/---
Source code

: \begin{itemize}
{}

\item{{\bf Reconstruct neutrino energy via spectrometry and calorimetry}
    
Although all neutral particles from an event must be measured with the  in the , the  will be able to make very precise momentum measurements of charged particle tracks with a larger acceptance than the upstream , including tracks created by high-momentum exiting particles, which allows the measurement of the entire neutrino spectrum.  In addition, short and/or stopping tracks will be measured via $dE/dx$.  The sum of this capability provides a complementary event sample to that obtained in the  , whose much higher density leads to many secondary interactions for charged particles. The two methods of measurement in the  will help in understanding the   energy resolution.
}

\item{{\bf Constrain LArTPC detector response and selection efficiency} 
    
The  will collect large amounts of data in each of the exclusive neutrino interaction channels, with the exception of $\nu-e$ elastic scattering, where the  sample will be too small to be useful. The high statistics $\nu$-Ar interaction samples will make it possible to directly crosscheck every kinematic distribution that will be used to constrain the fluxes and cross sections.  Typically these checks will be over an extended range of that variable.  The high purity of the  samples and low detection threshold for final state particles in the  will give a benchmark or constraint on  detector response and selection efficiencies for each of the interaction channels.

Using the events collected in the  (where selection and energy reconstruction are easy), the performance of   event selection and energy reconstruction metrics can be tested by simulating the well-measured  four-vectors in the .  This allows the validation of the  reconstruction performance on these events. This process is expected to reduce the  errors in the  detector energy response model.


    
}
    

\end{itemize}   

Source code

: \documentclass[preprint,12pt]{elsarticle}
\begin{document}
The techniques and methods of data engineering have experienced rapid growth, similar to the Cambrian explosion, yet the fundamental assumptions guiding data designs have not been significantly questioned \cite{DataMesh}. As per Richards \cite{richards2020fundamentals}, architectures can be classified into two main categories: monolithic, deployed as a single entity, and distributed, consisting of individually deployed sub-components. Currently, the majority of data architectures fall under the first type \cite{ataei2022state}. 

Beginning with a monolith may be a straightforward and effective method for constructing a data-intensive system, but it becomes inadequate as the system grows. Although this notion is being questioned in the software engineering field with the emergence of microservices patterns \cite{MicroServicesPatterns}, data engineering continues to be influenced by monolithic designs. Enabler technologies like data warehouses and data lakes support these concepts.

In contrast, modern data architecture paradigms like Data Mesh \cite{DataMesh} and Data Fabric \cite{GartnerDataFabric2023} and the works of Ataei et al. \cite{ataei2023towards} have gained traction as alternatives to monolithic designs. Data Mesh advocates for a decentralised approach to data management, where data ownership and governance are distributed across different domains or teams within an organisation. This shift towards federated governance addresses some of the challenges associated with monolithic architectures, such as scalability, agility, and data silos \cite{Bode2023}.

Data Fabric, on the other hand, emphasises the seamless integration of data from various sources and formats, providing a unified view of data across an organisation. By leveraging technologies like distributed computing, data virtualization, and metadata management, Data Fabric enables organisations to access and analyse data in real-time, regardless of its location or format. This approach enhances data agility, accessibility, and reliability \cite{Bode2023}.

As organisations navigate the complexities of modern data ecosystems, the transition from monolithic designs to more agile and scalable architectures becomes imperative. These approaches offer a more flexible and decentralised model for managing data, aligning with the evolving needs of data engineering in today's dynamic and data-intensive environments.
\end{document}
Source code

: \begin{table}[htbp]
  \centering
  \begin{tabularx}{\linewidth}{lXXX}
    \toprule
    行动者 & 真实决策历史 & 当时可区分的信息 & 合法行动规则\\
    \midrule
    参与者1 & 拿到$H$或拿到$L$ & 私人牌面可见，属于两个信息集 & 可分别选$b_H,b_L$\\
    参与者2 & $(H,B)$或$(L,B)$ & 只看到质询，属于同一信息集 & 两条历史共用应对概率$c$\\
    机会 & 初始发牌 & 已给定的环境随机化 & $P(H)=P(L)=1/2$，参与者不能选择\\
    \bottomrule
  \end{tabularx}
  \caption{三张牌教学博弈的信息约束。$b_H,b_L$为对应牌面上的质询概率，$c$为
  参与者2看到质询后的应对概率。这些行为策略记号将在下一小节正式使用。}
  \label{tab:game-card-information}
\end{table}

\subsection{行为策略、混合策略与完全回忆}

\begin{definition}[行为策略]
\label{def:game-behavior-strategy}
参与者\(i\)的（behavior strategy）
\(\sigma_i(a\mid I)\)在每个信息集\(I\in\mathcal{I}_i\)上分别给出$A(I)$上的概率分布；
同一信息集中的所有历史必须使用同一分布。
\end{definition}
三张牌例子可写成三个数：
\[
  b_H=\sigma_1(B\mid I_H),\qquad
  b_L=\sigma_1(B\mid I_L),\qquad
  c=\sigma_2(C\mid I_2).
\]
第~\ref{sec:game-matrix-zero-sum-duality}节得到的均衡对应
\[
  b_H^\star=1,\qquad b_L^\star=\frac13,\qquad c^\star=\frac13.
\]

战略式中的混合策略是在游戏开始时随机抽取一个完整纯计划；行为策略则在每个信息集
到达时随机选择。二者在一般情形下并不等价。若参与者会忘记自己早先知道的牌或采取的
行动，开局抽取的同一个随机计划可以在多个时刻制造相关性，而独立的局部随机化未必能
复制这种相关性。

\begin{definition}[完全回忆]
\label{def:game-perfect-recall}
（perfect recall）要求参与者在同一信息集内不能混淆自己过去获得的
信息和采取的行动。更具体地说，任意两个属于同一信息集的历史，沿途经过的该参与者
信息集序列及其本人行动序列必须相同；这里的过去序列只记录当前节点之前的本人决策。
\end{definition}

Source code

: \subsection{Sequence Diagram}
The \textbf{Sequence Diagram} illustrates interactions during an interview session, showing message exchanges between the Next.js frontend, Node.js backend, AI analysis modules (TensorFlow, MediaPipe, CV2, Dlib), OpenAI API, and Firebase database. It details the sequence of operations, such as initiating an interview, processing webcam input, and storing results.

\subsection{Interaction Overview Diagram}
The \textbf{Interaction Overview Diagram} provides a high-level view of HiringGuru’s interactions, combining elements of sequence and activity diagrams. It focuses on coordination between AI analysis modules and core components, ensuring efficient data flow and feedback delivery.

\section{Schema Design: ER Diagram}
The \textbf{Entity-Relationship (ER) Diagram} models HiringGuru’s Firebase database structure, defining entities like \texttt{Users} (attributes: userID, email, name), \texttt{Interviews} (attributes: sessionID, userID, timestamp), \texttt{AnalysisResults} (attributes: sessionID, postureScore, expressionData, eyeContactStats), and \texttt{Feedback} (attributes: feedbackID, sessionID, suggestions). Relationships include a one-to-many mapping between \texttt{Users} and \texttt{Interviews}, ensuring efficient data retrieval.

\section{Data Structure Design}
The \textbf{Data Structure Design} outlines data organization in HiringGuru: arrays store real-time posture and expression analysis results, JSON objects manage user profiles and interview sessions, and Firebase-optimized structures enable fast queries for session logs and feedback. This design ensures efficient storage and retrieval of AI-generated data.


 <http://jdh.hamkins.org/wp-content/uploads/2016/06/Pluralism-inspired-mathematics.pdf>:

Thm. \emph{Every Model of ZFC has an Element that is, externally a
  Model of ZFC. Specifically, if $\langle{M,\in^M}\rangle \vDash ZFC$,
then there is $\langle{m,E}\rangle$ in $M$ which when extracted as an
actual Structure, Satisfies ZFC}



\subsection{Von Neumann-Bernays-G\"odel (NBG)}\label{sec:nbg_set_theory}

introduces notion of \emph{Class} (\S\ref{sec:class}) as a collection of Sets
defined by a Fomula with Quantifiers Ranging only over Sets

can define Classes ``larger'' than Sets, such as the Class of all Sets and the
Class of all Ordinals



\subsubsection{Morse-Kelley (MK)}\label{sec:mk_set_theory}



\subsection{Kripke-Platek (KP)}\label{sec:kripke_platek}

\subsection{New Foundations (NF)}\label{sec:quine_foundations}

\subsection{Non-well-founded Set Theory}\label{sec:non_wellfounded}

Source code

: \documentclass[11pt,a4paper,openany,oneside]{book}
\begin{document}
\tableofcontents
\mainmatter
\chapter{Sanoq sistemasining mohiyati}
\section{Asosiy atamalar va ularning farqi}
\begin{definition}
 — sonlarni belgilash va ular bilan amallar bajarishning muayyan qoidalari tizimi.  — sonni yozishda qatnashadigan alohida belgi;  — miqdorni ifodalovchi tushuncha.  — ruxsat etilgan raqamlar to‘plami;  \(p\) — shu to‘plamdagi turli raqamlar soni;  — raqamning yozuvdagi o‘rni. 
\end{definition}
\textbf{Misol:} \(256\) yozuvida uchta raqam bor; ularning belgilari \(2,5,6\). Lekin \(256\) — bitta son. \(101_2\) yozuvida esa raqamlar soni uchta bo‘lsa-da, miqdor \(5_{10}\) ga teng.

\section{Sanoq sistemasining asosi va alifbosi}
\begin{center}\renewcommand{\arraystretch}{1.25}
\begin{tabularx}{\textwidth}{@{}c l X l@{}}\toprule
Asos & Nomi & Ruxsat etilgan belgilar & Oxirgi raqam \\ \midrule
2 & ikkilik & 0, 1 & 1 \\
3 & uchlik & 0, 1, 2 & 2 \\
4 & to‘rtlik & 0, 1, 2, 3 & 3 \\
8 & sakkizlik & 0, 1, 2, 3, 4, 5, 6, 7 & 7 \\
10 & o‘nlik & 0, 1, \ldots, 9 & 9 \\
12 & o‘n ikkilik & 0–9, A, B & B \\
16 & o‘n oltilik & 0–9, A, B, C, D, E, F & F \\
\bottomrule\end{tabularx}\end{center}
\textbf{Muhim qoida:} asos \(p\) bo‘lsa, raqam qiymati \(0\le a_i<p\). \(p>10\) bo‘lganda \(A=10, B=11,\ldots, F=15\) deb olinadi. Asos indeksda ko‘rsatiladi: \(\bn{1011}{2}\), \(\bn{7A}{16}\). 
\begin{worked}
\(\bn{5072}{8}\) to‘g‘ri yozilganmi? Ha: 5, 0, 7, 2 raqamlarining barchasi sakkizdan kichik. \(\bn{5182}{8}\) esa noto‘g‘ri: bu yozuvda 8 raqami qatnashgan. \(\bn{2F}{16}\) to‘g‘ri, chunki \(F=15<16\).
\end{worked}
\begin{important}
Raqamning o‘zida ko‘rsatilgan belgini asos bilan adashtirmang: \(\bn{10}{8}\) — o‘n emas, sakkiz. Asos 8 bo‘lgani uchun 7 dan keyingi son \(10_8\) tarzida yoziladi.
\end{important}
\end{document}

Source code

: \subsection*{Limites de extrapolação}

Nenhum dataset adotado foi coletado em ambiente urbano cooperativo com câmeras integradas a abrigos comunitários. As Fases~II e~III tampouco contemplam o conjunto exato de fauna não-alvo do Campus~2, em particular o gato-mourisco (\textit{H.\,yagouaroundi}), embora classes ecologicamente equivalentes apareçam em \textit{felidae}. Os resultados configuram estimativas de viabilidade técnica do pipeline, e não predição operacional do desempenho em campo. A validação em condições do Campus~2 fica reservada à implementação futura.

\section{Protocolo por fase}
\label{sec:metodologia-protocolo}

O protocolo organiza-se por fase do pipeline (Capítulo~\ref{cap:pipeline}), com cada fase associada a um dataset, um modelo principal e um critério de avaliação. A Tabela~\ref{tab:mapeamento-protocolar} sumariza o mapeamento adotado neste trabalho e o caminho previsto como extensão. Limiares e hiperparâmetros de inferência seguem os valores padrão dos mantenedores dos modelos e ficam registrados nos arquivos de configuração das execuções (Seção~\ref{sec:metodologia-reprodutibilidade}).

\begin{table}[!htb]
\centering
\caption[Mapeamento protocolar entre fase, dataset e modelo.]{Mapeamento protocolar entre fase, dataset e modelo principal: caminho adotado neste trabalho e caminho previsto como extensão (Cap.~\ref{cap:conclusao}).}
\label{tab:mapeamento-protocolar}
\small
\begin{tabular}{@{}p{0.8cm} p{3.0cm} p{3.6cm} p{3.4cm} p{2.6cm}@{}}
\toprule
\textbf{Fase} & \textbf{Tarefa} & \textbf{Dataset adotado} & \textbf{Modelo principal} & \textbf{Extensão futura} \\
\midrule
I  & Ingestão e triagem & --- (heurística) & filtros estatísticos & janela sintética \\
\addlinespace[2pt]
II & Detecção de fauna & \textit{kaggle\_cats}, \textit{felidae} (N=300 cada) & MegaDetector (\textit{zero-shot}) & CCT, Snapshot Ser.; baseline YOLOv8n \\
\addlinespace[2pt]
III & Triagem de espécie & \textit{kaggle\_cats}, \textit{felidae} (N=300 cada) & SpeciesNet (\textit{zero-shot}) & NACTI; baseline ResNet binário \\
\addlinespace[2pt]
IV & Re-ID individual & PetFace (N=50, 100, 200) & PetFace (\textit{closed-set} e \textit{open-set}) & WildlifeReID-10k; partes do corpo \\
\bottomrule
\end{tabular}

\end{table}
\---
= AIM OF THE TASK =
Look above for the line with "8 & sakkizlik & 0, 1, 2, 3, 4, 5, 6, 7 & 7 \\" and the line with "to‘g‘ri, chunki \(F=15<16\).", and reproduce exactly those two lines plus every line between, nothing more.

= TASK RESULT =
8 & sakkizlik & 0, 1, 2, 3, 4, 5, 6, 7 & 7 \\
10 & o‘nlik & 0, 1, \ldots, 9 & 9 \\
12 & o‘n ikkilik & 0–9, A, B & B \\
16 & o‘n oltilik & 0–9, A, B, C, D, E, F & F \\
\bottomrule\end{tabularx}\end{center}
\textbf{Muhim qoida:} asos \(p\) bo‘lsa, raqam qiymati \(0\le a_i<p\). \(p>10\) bo‘lganda \(A=10, B=11,\ldots, F=15\) deb olinadi. Asos indeksda ko‘rsatiladi: \(\bn{1011}{2}\), \(\bn{7A}{16}\). 
\begin{worked}
\(\bn{5072}{8}\) to‘g‘ri yozilganmi? Ha: 5, 0, 7, 2 raqamlarining barchasi sakkizdan kichik. \(\bn{5182}{8}\) esa noto‘g‘ri: bu yozuvda 8 raqami qatnashgan. \(\bn{2F}{16}\) to‘g‘ri, chunki \(F=15<16\).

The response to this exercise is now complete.